-- Opening Marker --

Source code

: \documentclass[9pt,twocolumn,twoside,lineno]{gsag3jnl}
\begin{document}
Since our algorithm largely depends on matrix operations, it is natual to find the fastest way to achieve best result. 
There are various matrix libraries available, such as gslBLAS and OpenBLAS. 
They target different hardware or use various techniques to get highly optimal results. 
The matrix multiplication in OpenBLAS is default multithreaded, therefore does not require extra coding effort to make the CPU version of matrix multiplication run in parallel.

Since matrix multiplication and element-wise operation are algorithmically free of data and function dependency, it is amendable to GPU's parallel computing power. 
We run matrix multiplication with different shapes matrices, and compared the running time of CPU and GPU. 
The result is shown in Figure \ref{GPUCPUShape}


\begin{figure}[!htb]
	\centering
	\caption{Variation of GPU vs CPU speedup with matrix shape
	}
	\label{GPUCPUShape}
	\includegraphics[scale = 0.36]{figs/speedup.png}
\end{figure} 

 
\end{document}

-- Closing Marker --
-- Opening Marker --

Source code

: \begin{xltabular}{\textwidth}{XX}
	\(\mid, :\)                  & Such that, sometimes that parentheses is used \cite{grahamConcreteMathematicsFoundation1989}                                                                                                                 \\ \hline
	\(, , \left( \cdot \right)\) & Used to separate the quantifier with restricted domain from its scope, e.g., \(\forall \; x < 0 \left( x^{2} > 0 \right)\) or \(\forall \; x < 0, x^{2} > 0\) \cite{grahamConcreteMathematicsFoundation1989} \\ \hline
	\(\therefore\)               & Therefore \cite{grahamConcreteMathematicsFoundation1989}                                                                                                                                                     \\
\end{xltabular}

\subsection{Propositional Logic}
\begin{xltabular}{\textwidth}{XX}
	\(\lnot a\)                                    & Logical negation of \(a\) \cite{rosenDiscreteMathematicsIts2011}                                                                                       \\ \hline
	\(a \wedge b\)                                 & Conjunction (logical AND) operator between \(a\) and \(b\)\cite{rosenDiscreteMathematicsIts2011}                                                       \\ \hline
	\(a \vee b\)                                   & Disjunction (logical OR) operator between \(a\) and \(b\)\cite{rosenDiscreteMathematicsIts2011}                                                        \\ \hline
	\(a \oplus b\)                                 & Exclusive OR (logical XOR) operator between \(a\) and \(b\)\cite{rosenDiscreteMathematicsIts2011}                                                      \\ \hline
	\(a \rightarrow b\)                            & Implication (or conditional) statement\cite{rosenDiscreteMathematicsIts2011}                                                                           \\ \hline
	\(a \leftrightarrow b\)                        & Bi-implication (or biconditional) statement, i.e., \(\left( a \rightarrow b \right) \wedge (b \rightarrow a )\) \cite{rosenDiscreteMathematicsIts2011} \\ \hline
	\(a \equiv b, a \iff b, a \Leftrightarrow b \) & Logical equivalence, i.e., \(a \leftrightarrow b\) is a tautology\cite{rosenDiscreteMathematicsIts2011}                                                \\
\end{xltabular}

-- Closing Marker --

[Goal of the exercise] Find the word "different" in the records, and report each line that has it.

[Solution to this problem]
They target different hardware or use various techniques to get highly optimal results. 
We run matrix multiplication with different shapes matrices, and compared the running time of CPU and GPU. 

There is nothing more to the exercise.